Exercise data ::
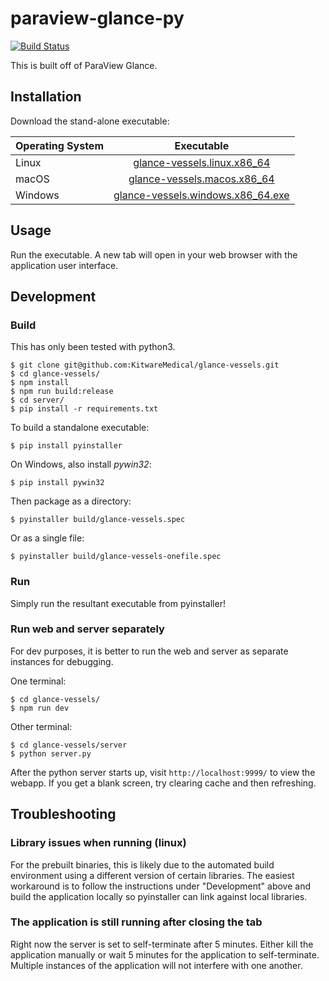 paraview-glance-py
==============

[![Build Status](https://dev.azure.com/glance-vessels/glance-vessels/_apis/build/status/KitwareMedical.glance-vessels?branchName=master)](https://dev.azure.com/glance-vessels/glance-vessels/_build/latest?definitionId=1&branchName=master)

This is built off of ParaView Glance.

Installation
------------

Download the stand-alone executable:

| Operating System | Executable |
| ------------- |:-------------:|
| Linux | [glance-vessels.linux.x86_64](https://github.com/KitwareMedical/glance-vessels/releases/download/latest/glance-vessels.linux.x86_64) |
| macOS | [glance-vessels.macos.x86_64](https://github.com/KitwareMedical/glance-vessels/releases/download/latest/glance-vessels.macos.x86_64) |
| Windows | [glance-vessels.windows.x86_64.exe](https://github.com/KitwareMedical/glance-vessels/releases/download/latest/glance-vessels.windows.x86_64.exe) |

Usage
-----

Run the executable. A new tab will open in your web browser with the
application user interface.


Development
-----------

### Build

This has only been tested with python3.

```
$ git clone git@github.com:KitwareMedical/glance-vessels.git
$ cd glance-vessels/
$ npm install
$ npm run build:release
$ cd server/
$ pip install -r requirements.txt
```

To build a standalone executable:

```
$ pip install pyinstaller
```

On Windows, also install *pywin32*:

```
$ pip install pywin32
```

Then package as a directory:

```
$ pyinstaller build/glance-vessels.spec

```

Or as a single file:

```
$ pyinstaller build/glance-vessels-onefile.spec
```

### Run

Simply run the resultant executable from pyinstaller!

### Run web and server separately

For dev purposes, it is better to run the web and server as separate
instances for debugging.

One terminal:
```
$ cd glance-vessels/
$ npm run dev
```

Other terminal:
```
$ cd glance-vessels/server
$ python server.py
```

After the python server starts up, visit `http://localhost:9999/` to view the
webapp. If you get a blank screen, try clearing cache and then refreshing.


Troubleshooting
---------------

### Library issues when running (linux)

For the prebuilt binaries, this is likely due to the automated build
environment using a different version of certain libraries. The easiest
workaround is to follow the instructions under "Development" above and build
the application locally so pyinstaller can link against local libraries.

### The application is still running after closing the tab

Right now the server is set to self-terminate after 5 minutes. Either kill the
application manually or wait 5 minutes for the application to self-terminate.
Multiple instances of the application will not interfere with one another.
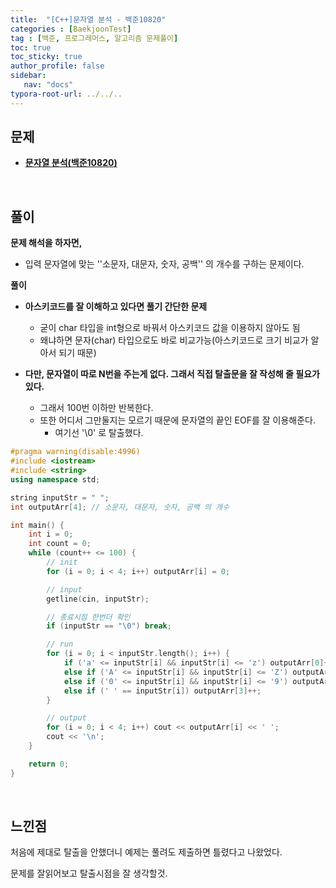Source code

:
 ```yaml
---
title:  "[C++]문자열 분석 - 백준10820"
categories : [BaekjoonTest]
tag : [백준, 프로그래머스, 알고리즘 문제풀이]
toc: true
toc_sticky: true
author_profile: false
sidebar:
   nav: "docs"
typora-root-url: ../../..
---
```




## 문제

* **[문자열 분석(백준10820)](https://www.acmicpc.net/problem/10820)**

<br>

## 풀이

**문제 해석을 하자면,**

* 입력 문자열에 맞는 ''소문자, 대문자, 숫자, 공백'' 의 개수를 구하는 문제이다.



**풀이**

* **아스키코드를 잘 이해하고 있다면 풀기 간단한 문제**
  * 굳이 char 타입을 int형으로 바꿔서 아스키코드 값을 이용하지 않아도 됨
  * 왜냐하면 문자(char) 타입으로도 바로 비교가능(아스키코드로 크기 비교가 알아서 되기 때문)

* **다만, 문자열이 따로 N번을 주는게 없다. 그래서 직접 탈출문을 잘 작성해 줄 필요가 있다.**
  * 그래서 100번 이하만 반복한다.
  * 또한 어디서 그만둘지는 모르기 때문에 문자열의 끝인 EOF를 잘 이용해준다.
    * 여기선 '\0' 로 탈출했다.




```c++
#pragma warning(disable:4996)
#include <iostream>
#include <string>
using namespace std;

string inputStr = " ";
int outputArr[4]; // 소문자, 대문자, 숫자, 공백 의 개수

int main() {
	int i = 0;
	int count = 0;
	while (count++ <= 100) {
		// init
		for (i = 0; i < 4; i++) outputArr[i] = 0;

		// input
		getline(cin, inputStr);

		// 종료시점 한번더 확인
		if (inputStr == "\0") break;

		// run
		for (i = 0; i < inputStr.length(); i++) {
			if ('a' <= inputStr[i] && inputStr[i] <= 'z') outputArr[0]++;
			else if ('A' <= inputStr[i] && inputStr[i] <= 'Z') outputArr[1]++;
			else if ('0' <= inputStr[i] && inputStr[i] <= '9') outputArr[2]++;
			else if (' ' == inputStr[i]) outputArr[3]++;
		}

		// output
		for (i = 0; i < 4; i++) cout << outputArr[i] << ' ';
		cout << '\n';
	}

	return 0;
}
```

<br>

## 느낀점

처음에 제대로 탈출을 안했더니 예제는 풀려도 제출하면 틀렸다고 나왔었다.

문제를 잘읽어보고 탈출시점을 잘 생각할것.
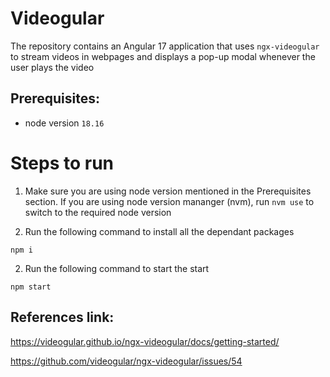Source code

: # Videogular

The repository contains an Angular 17 application that uses `ngx-videogular` to stream videos in webpages and displays a pop-up modal whenever the user plays the video

## Prerequisites:

- node version `18.16`

# Steps to run

1. Make sure you are using node version mentioned in the Prerequisites section. If you are using node version mananger (nvm), run `nvm use` to switch to the required node version

1. Run the following command to install all the dependant packages

```
npm i
```

2. Run the following command to start the start

```
npm start
```

## References link:

https://videogular.github.io/ngx-videogular/docs/getting-started/

https://github.com/videogular/ngx-videogular/issues/54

Exercise requirements :: Search the entries above for the string "else", and report each line where it occurs.

Answer to the exercise ::
			else if ('A' <= inputStr[i] && inputStr[i] <= 'Z') outputArr[1]++;
			else if ('0' <= inputStr[i] && inputStr[i] <= '9') outputArr[2]++;
			else if (' ' == inputStr[i]) outputArr[3]++;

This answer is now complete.